Lihuel Calel y Bariloche



Amanecía cuando el autobús paró junto a un pequeño grupo de viviendas. El parque comenzaba tres o cuatro kilómetros en dirección a unas lomas próximas que a esa hora recogían la luz anaranjada de un sol pálido que desperezaba en el horizonte. En las anotaciones de aquella mañana no aparecen el parque, ni sus animales salvajes, ni sus serpientes de coral, ni sus jabalíes de enormes proporciones, el sólo animal visible era Cioran: “La única arma contra la mediocridad es el sufrimiento... 

Toda la angustia que sigue al sufrimiento mantiene al hombre en una tensión tal que ya no puede ser en lo sucesivo mediocre”. La luz de la linterna había alumbrado durante parte de la noche las páginas del libro que fue durante las primeras semanas del viaje el manantial de donde brotaban ideas visionarias, que acaso dormían en mi interior sin que hasta entonces hubiera sido consciente de ello; porque sucedía con frecuencia que leyendo a Cioran uno se encontrara sorprendido ante una afirmación que lo golpeaba con brusquedad, un pensamiento en definitiva que más que ajeno parecía surgir del fondo de sí mismo en el momento que se encontraba con su idea pareja en las páginas del libro. 

Algo que saliera del subconsciente ante el arrebato de las trompetas del filósofo.

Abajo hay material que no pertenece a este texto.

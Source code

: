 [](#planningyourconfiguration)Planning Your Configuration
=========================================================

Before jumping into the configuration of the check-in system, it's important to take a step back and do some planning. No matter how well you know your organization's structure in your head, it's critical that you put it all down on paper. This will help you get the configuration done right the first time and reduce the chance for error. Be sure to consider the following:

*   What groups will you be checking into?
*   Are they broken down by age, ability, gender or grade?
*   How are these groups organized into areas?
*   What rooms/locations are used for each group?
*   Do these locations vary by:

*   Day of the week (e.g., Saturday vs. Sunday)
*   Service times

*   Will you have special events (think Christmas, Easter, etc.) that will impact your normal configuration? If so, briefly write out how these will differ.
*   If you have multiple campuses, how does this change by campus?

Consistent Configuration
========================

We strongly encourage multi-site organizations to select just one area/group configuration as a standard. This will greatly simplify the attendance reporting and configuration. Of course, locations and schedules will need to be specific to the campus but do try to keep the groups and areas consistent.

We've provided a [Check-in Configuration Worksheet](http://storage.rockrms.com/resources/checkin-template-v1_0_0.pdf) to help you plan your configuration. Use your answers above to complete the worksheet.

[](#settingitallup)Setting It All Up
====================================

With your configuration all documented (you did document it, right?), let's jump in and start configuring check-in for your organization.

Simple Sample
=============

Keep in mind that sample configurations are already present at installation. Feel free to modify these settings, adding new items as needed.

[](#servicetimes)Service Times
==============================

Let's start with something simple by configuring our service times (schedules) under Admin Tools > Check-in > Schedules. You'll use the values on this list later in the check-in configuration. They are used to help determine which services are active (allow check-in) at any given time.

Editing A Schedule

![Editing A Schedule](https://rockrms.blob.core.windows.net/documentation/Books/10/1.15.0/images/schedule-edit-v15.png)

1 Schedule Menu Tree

Arropado en el libro la oscura llanura de la Pampa fue pasando durante las horas de la noche; noche de excepción como tantas otras de largos viajes cuando el pasaje duerme y el ronroneo amigo del motor y el paisaje, atravesando la ventanilla, oscuro y misterioso, proyectaban en pensamientos y sensaciones de extraordinaria viveza. Momentos de ensueño, de aislamiento, de rara felicidad en que el alma pasaba a ser parte indiferenciada de un todo, con la noche, el aire, el ronquido silbante de un pasajero.

La Pampa era un inmenso llano donde no era difícil reflexionar sobre el sufrimiento, uno podía perderse en abstracciones sin fin desde los solitarios roquedales de Lihue Calel. Visitar un país nuevo y estudiar su historia mientras lo atravesaban, y con especial razón América Latina, era entrar en un mundo de infamias seculares. Por aquellos días leía Las venas abiertas de América Latina, de Eduardo Galeano, un impactante documento de la dramática historia de la tierra que atravesábamos. El día anterior, mientras esperábamo el autobús en un chiringuito, la televisión intentaba convencer a los argentinos no sólo de que no evadieran impuestos, sino que les instaba por demás a controlar la evasión. Y lo decía uno de los gobiernos más corruptos del mundo, con un presidente, el señor Menem, que sorprendía a sus compatriotas con anécdotas como esa afición suya de viajar por el mundo con su peluquero a cuestas, lo mismo que otros lo hacían con la mucama, y que, como señor absoluto de Argentina, se permite el lujo de fletar un avión a La Rioja, su región de nacimiento, con la función exclusiva de recoger allí su tarta de cumpleaños; todo ello, en un país endeudado hasta la médula de los huesos.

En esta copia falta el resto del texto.